> [DATA SUPPLIED]:

########

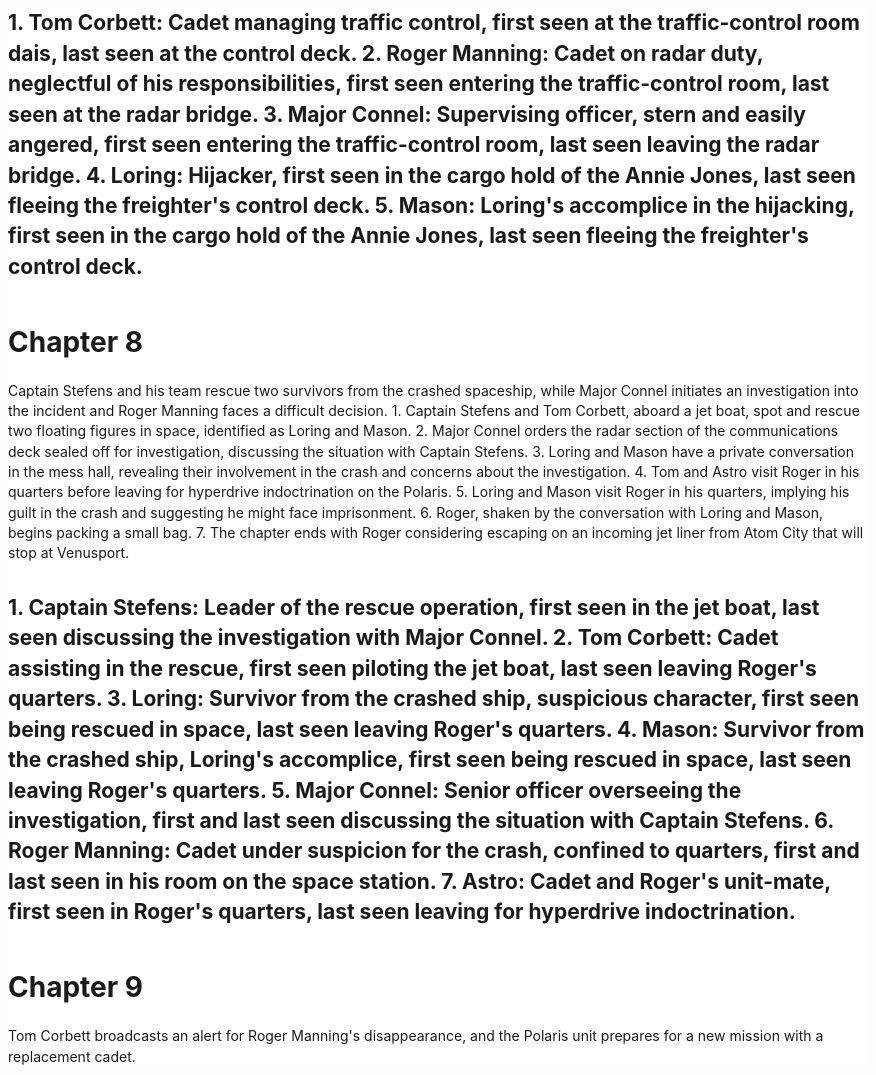 <characters>1. Tom Corbett: Cadet managing traffic control, first seen at the traffic-control room dais, last seen at the control deck.
2. Roger Manning: Cadet on radar duty, neglectful of his responsibilities, first seen entering the traffic-control room, last seen at the radar bridge.
3. Major Connel: Supervising officer, stern and easily angered, first seen entering the traffic-control room, last seen leaving the radar bridge.
4. Loring: Hijacker, first seen in the cargo hold of the Annie Jones, last seen fleeing the freighter's control deck.
5. Mason: Loring's accomplice in the hijacking, first seen in the cargo hold of the Annie Jones, last seen fleeing the freighter's control deck.</characters>
----------------
# Chapter 8
<synopsis>
Captain Stefens and his team rescue two survivors from the crashed spaceship, while Major Connel initiates an investigation into the incident and Roger Manning faces a difficult decision.
</synopsis>

<events>
1. Captain Stefens and Tom Corbett, aboard a jet boat, spot and rescue two floating figures in space, identified as Loring and Mason.
2. Major Connel orders the radar section of the communications deck sealed off for investigation, discussing the situation with Captain Stefens.
3. Loring and Mason have a private conversation in the mess hall, revealing their involvement in the crash and concerns about the investigation.
4. Tom and Astro visit Roger in his quarters before leaving for hyperdrive indoctrination on the Polaris.
5. Loring and Mason visit Roger in his quarters, implying his guilt in the crash and suggesting he might face imprisonment.
6. Roger, shaken by the conversation with Loring and Mason, begins packing a small bag.
7. The chapter ends with Roger considering escaping on an incoming jet liner from Atom City that will stop at Venusport.
</events>

<characters>1. Captain Stefens: Leader of the rescue operation, first seen in the jet boat, last seen discussing the investigation with Major Connel.
2. Tom Corbett: Cadet assisting in the rescue, first seen piloting the jet boat, last seen leaving Roger's quarters.
3. Loring: Survivor from the crashed ship, suspicious character, first seen being rescued in space, last seen leaving Roger's quarters.
4. Mason: Survivor from the crashed ship, Loring's accomplice, first seen being rescued in space, last seen leaving Roger's quarters.
5. Major Connel: Senior officer overseeing the investigation, first and last seen discussing the situation with Captain Stefens.
6. Roger Manning: Cadet under suspicion for the crash, confined to quarters, first and last seen in his room on the space station.
7. Astro: Cadet and Roger's unit-mate, first seen in Roger's quarters, last seen leaving for hyperdrive indoctrination.</characters>
----------------
# Chapter 9
<synopsis>
Tom Corbett broadcasts an alert for Roger Manning's disappearance, and the Polaris unit prepares for a new mission with a replacement cadet.
</synopsis>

########

> [EXERCISE BRIEF]: Write out the data exactly, and exclude every picture it holds.

> [EXPECTED ANSWER]:
 <characters>1. Tom Corbett: Cadet managing traffic control, first seen at the traffic-control room dais, last seen at the control deck.
2. Roger Manning: Cadet on radar duty, neglectful of his responsibilities, first seen entering the traffic-control room, last seen at the radar bridge.
3. Major Connel: Supervising officer, stern and easily angered, first seen entering the traffic-control room, last seen leaving the radar bridge.
4. Loring: Hijacker, first seen in the cargo hold of the Annie Jones, last seen fleeing the freighter's control deck.
5. Mason: Loring's accomplice in the hijacking, first seen in the cargo hold of the Annie Jones, last seen fleeing the freighter's control deck.</characters>
----------------
# Chapter 8
<synopsis>
Captain Stefens and his team rescue two survivors from the crashed spaceship, while Major Connel initiates an investigation into the incident and Roger Manning faces a difficult decision.
</synopsis>

<events>
1. Captain Stefens and Tom Corbett, aboard a jet boat, spot and rescue two floating figures in space, identified as Loring and Mason.
2. Major Connel orders the radar section of the communications deck sealed off for investigation, discussing the situation with Captain Stefens.
3. Loring and Mason have a private conversation in the mess hall, revealing their involvement in the crash and concerns about the investigation.
4. Tom and Astro visit Roger in his quarters before leaving for hyperdrive indoctrination on the Polaris.
5. Loring and Mason visit Roger in his quarters, implying his guilt in the crash and suggesting he might face imprisonment.
6. Roger, shaken by the conversation with Loring and Mason, begins packing a small bag.
7. The chapter ends with Roger considering escaping on an incoming jet liner from Atom City that will stop at Venusport.
</events>

<characters>1. Captain Stefens: Leader of the rescue operation, first seen in the jet boat, last seen discussing the investigation with Major Connel.
2. Tom Corbett: Cadet assisting in the rescue, first seen piloting the jet boat, last seen leaving Roger's quarters.
3. Loring: Survivor from the crashed ship, suspicious character, first seen being rescued in space, last seen leaving Roger's quarters.
4. Mason: Survivor from the crashed ship, Loring's accomplice, first seen being rescued in space, last seen leaving Roger's quarters.
5. Major Connel: Senior officer overseeing the investigation, first and last seen discussing the situation with Captain Stefens.
6. Roger Manning: Cadet under suspicion for the crash, confined to quarters, first and last seen in his room on the space station.
7. Astro: Cadet and Roger's unit-mate, first seen in Roger's quarters, last seen leaving for hyperdrive indoctrination.</characters>
----------------
# Chapter 9
<synopsis>
Tom Corbett broadcasts an alert for Roger Manning's disappearance, and the Polaris unit prepares for a new mission with a replacement cadet.
</synopsis>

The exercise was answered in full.